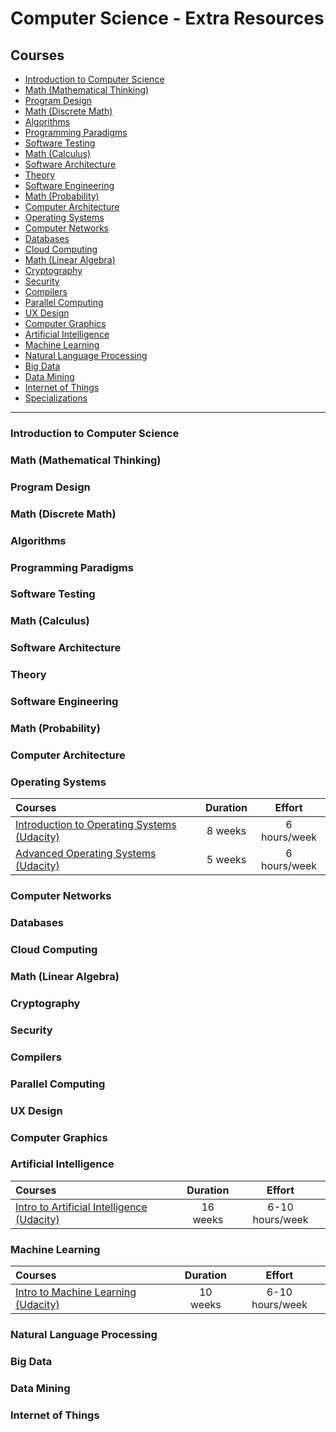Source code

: # Computer Science - Extra Resources

## Courses

- [Introduction to Computer Science](#introduction-to-computer-science)
- [Math (Mathematical Thinking)](#math-mathematical-thinking)
- [Program Design](#program-design)
- [Math (Discrete Math)](#math-discrete-math)
- [Algorithms](#algorithms)
- [Programming Paradigms](#programming-paradigms)
- [Software Testing](#software-testing)
- [Math (Calculus)](#math-calculus)
- [Software Architecture](#software-architecture)
- [Theory](#theory)
- [Software Engineering](#software-engineering)
- [Math (Probability)](#math-probability)
- [Computer Architecture](#computer-architecture)
- [Operating Systems](#operating-systems)
- [Computer Networks](#computer-networks)
- [Databases](#databases)
- [Cloud Computing](#cloud-computing)
- [Math (Linear Algebra)](#math-linear-algebra)
- [Cryptography](#cryptography)
- [Security](#security)
- [Compilers](#compilers)
- [Parallel Computing](#parallel-computing)
- [UX Design](#ux-design)
- [Computer Graphics](#computer-graphics)
- [Artificial Intelligence](#artificial-intelligence)
- [Machine Learning](#machine-learning)
- [Natural Language Processing](#natural-language-processing)
- [Big Data](#big-data)
- [Data Mining](#data-mining)
- [Internet of Things](#internet-of-things)
- [Specializations](#specializations)

---

### Introduction to Computer Science

### Math (Mathematical Thinking)

### Program Design

### Math (Discrete Math)

### Algorithms

### Programming Paradigms

### Software Testing

### Math (Calculus)

### Software Architecture

### Theory

### Software Engineering

### Math (Probability)

### Computer Architecture

### Operating Systems

Courses | Duration | Effort
:-- | :--: | :--:
[Introduction to Operating Systems (Udacity)](https://www.udacity.com/course/introduction-to-operating-systems--ud923)| 8 weeks | 6 hours/week
[Advanced Operating Systems (Udacity)](https://www.udacity.com/course/advanced-operating-systems--ud189)| 5 weeks | 6 hours/week

### Computer Networks

### Databases

### Cloud Computing

### Math (Linear Algebra)

### Cryptography

### Security

### Compilers

### Parallel Computing

### UX Design

### Computer Graphics

### Artificial Intelligence

Courses | Duration | Effort
:-- | :--: | :--:
[Intro to Artificial Intelligence (Udacity)](https://www.udacity.com/course/intro-to-artificial-intelligence--cs271)| 16 weeks | 6-10 hours/week

### Machine Learning

Courses | Duration | Effort
:-- | :--: | :--:
[Intro to Machine Learning (Udacity)](https://www.udacity.com/course/intro-to-machine-learning--ud120)| 10 weeks | 6-10 hours/week

### Natural Language Processing

### Big Data

### Data Mining

### Internet of Things
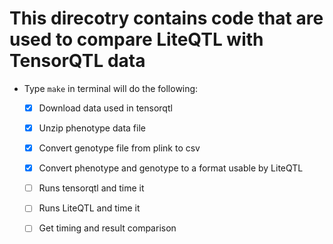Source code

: # This direcotry contains code that are used to compare LiteQTL with TensorQTL data 
- Type `make` in terminal will do the following:
	- [x] Download data used in tensorqtl 
	- [x] Unzip phenotype data file
	- [x] Convert genotype file from plink to csv
	- [x] Convert phenotype and genotype to a format usable by LiteQTL 
	- [ ] Runs tensorqtl and time it
	- [ ] Runs LiteQTL and time it
	- [ ] Get timing and result comparison 

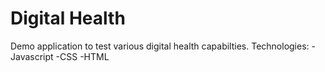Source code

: # Digital Health

Demo application to test various digital health capabilties. Technologies:
 -Javascript
 -CSS
 -HTML

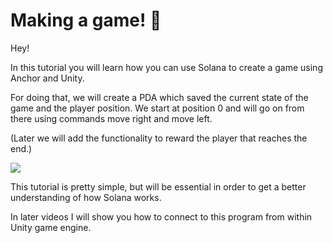 # Making a game! 📝

Hey!

In this tutorial you will learn how you can use Solana to create a game using Anchor and Unity.

For doing that, we will create a PDA which saved the current state of the game and the player position.
We start at position 0 and will go on from there using commands move right and move left.

(Later we will add the functionality to reward the player that reaches the end.)

![](/tutorials/tiny-adventure/thumbnail.jpg)

This tutorial is pretty simple, but will be essential in order to get a better understanding of how Solana works.

In later videos I will show you how to connect to this program from within Unity game engine.
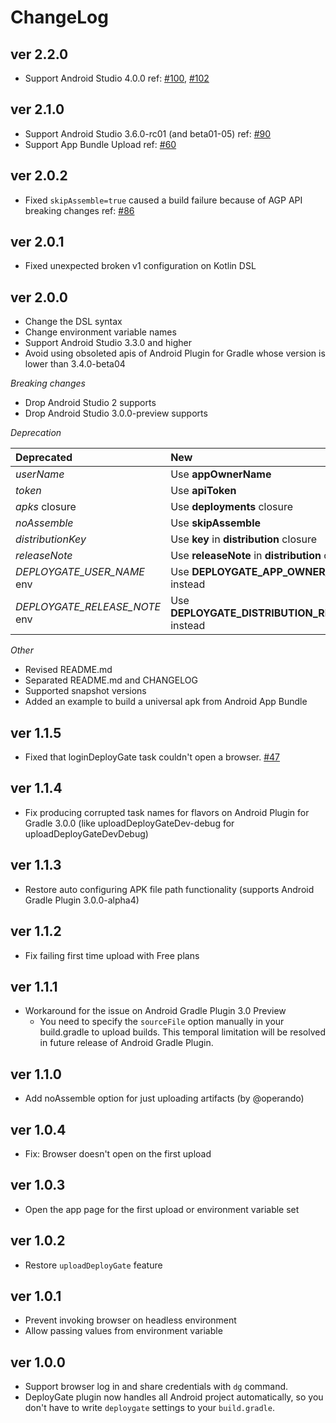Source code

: # ChangeLog

## ver 2.2.0

- Support Android Studio 4.0.0 ref: [#100](https://github.com/DeployGate/gradle-deploygate-plugin/issues/100), [#102](https://github.com/DeployGate/gradle-deploygate-plugin/pull/102)

## ver 2.1.0

- Support Android Studio 3.6.0-rc01 (and beta01-05) ref: [#90](https://github.com/DeployGate/gradle-deploygate-plugin/issues/90)
- Support App Bundle Upload ref: [#60](https://github.com/DeployGate/gradle-deploygate-plugin/issues/60)

## ver 2.0.2

- Fixed `skipAssemble=true` caused a build failure because of AGP API breaking changes ref: [#86](https://github.com/DeployGate/gradle-deploygate-plugin/issues/86)

## ver 2.0.1

- Fixed unexpected broken v1 configuration on Kotlin DSL

## ver 2.0.0

- Change the DSL syntax
- Change environment variable names
- Support Android Studio 3.3.0 and higher
- Avoid using obsoleted apis of Android Plugin for Gradle whose version is lower than 3.4.0-beta04 

*Breaking changes*

- Drop Android Studio 2 supports
- Drop Android Studio 3.0.0-preview supports

*Deprecation*

Deprecated | New
:---|:----
*userName* | Use **appOwnerName**
*token* | Use **apiToken**
*apks* closure | Use **deployments** closure
*noAssemble* | Use **skipAssemble**
*distributionKey* | Use **key** in **distribution** closure
*releaseNote* | Use **releaseNote** in **distribution** closure
*DEPLOYGATE_USER_NAME* env | Use **DEPLOYGATE_APP_OWNER_NAME** instead
*DEPLOYGATE_RELEASE_NOTE* env | Use **DEPLOYGATE_DISTRIBUTION_RELEASE_NOTE** instead

*Other*

- Revised README.md
- Separated README.md and CHANGELOG
- Supported snapshot versions
- Added an example to build a universal apk from Android App Bundle

## ver 1.1.5

 * Fixed that loginDeployGate task couldn't open a browser. [#47](https://github.com/DeployGate/gradle-deploygate-plugin/issues/47)

## ver 1.1.4

 * Fix producing corrupted task names for flavors on Android Plugin for Gradle 3.0.0 (like uploadDeployGateDev-debug for uploadDeployGateDevDebug)

## ver 1.1.3

 * Restore auto configuring APK file path functionality (supports Android Gradle Plugin 3.0.0-alpha4) 

## ver 1.1.2

 * Fix failing first time upload with Free plans

## ver 1.1.1

 * Workaround for the issue on Android Gradle Plugin 3.0 Preview
    * You need to specify the `sourceFile` option manually in your build.gradle to upload builds. This temporal limitation will be resolved in future release of Android Gradle Plugin. 

## ver 1.1.0

 * Add noAssemble option for just uploading artifacts (by @operando)

## ver 1.0.4

 * Fix: Browser doesn't open on the first upload

## ver 1.0.3

 * Open the app page for the first upload or environment variable set

## ver 1.0.2

 * Restore `uploadDeployGate` feature

## ver 1.0.1

 * Prevent invoking browser on headless environment
 * Allow passing values from environment variable

## ver 1.0.0

 * Support browser log in and share credentials with `dg` command. 
 * DeployGate plugin now handles all Android project automatically, so you don't have to write `deploygate` settings to your `build.gradle`.
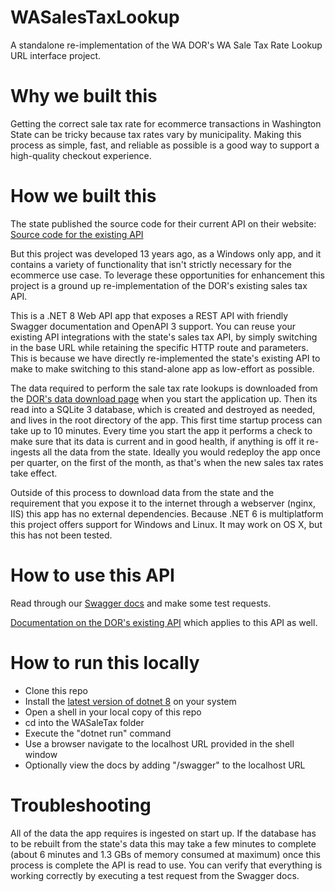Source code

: # WASalesTaxLookup
A standalone re-implementation of the WA DOR's WA Sale Tax Rate Lookup URL interface project.

# Why we built this
Getting the correct sale tax rate for ecommerce transactions in Washington State can be tricky because tax rates vary by municipality. Making this process as simple, fast, and reliable as possible is a good way to support a high-quality checkout experience.

# How we built this
The state published the source code for their current API on their website:
[Source code for the existing API](https://dor.wa.gov/taxes-rates/retail-sales-tax/destination-based-sales-tax-and-streamlined-sales-tax/washington-sales-tax-rate-library-source-code)

But this project was developed 13 years ago, as a Windows only app, and it contains a variety of functionality that isn't strictly necessary for the ecommerce use case. To leverage these opportunities for enhancement this project is a ground up re-implementation of the DOR's existing sales tax API. 

This is a .NET 8 Web API app that exposes a REST API with friendly Swagger documentation and OpenAPI 3 support. You can reuse your existing API integrations with the state's sales tax API, by simply switching in the base URL while retaining the specific HTTP route and parameters. This is because we have directly re-implemented the state's existing API to make to make switching to this stand-alone app as low-effort as possible. 

The data required to perform the sale tax rate lookups is downloaded from the [DOR's data download page](https://dor.wa.gov/taxes-rates/sales-and-use-tax-rates/downloadable-database) when you start the application up. Then its read into a SQLite 3 database, which is created and destroyed as needed, and lives in the root directory of the app. This first time startup process can take up to 10 minutes. Every time you start the app it performs a check to make sure that its data is current and in good health, if anything is off it re-ingests all the data from the state. Ideally you would redeploy the app once per quarter, on the first of the month, as that's when the new sales tax rates take effect.

Outside of this process to download data from the state and the requirement that you expose it to the internet through a webserver (nginx, IIS) this app has no external dependencies. Because .NET 6 is multiplatform this project offers support for Windows and Linux. It may work on OS X, but this has not been tested.

# How to use this API
Read through our [Swagger docs](https://wataxlookup.acceleratenetworks.com/swagger/index.html) and make some test requests.

[Documentation on the DOR's existing API](https://dor.wa.gov/taxes-rates/retail-sales-tax/destination-based-sales-tax-and-streamlined-sales-tax/wa-sales-tax-rate-lookup-url-interface) which applies to this API as well.

# How to run this locally
* Clone this repo
* Install the [latest version of dotnet 8](https://dotnet.microsoft.com/download) on your system
* Open a shell in your local copy of this repo
* cd into the WASaleTax folder
* Execute the "dotnet run" command
* Use a browser navigate to the localhost URL provided in the shell window
* Optionally view the docs by adding "/swagger" to the localhost URL

# Troubleshooting
All of the data the app requires is ingested on start up. If the database has to be rebuilt from the state's data this may take a few minutes to complete (about 6 minutes and 1.3 GBs of memory consumed at maximum) once this process is complete the API is read to use. You can verify that everything is working correctly by executing a test request from the Swagger docs.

→ **Brief**: Only the lines from the start of the material through the line containing "- [Theory](#theory)" should be transcribed. Pictures stay out.

→ **Worked solution**:
Source code

: # Computer Science - Extra Resources

## Courses

- [Introduction to Computer Science](#introduction-to-computer-science)
- [Math (Mathematical Thinking)](#math-mathematical-thinking)
- [Program Design](#program-design)
- [Math (Discrete Math)](#math-discrete-math)
- [Algorithms](#algorithms)
- [Programming Paradigms](#programming-paradigms)
- [Software Testing](#software-testing)
- [Math (Calculus)](#math-calculus)
- [Software Architecture](#software-architecture)
- [Theory](#theory)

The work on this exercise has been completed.